Did Ablett just appear on the big stage ready to own the day? No. This was a man playing his 208th league game and that goal was his 838th league goal. He had played in numerous finals campaigns, including two losing championship games. Jim Valvano had been coaching college basketball for 14 years before his team got the opportunity to beat the buzzer. Already mentioned was Steven Bradbury’s fight, not just to make the Olympic final in 2002 but his eternal battle to succeed despite injuries and near fatal accidents.

 

I was amused last night when Peter Some (pronounced ‘som-ah’) won the Paris Marathon and the commentators mooted how good is a 40,000 Euro cheque for a day’s work. The audacity is insulting. It might be good pay but he had to race for it, in a highly competitive field. It’s not like he decided yesterday that he would win the Paris Marathon, it has taken a lifetime of training and sacrifice for that opportunity to arise.
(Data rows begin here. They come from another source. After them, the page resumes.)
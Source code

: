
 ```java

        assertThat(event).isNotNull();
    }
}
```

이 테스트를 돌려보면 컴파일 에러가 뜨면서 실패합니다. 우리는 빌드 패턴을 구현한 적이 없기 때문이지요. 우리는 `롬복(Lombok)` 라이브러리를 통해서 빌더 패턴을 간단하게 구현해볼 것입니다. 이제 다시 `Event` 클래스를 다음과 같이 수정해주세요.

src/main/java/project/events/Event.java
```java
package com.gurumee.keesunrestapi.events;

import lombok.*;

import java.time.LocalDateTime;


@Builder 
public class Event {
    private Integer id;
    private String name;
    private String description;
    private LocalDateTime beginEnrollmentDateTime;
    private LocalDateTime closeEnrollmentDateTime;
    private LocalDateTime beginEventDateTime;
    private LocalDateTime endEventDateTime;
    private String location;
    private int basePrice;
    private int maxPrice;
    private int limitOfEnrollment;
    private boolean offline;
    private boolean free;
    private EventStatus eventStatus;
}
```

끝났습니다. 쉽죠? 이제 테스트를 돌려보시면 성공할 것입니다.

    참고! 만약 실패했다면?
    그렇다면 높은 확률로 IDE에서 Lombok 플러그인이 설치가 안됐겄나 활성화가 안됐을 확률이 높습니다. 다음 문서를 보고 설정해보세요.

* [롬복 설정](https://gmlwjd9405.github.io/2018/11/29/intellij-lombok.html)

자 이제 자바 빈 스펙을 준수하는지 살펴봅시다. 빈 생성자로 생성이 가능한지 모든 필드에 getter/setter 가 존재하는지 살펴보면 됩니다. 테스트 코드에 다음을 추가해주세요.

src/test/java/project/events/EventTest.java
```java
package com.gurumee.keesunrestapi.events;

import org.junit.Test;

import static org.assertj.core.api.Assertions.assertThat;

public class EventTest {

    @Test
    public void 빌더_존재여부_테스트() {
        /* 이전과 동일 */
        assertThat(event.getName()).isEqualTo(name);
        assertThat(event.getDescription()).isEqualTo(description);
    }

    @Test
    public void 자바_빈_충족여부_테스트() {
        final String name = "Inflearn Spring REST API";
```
Just like the fabled Buzzer Beater, not only does it take skill, class and poise to beat the buzzer, “but first you’ve gotta get there.”

 

Finally, this last clip is close my heart as a Queenslander. Straight from the 1994 State of Origin series, game 1. You only have to know the names and how long these guys had been playing football to know that a last gasp try was no fluke. Their preparation met opportunity, and just in time.

 

http://www.youtube.com/watch?v=f0YDW-_kIGM

 

Queenslander!!!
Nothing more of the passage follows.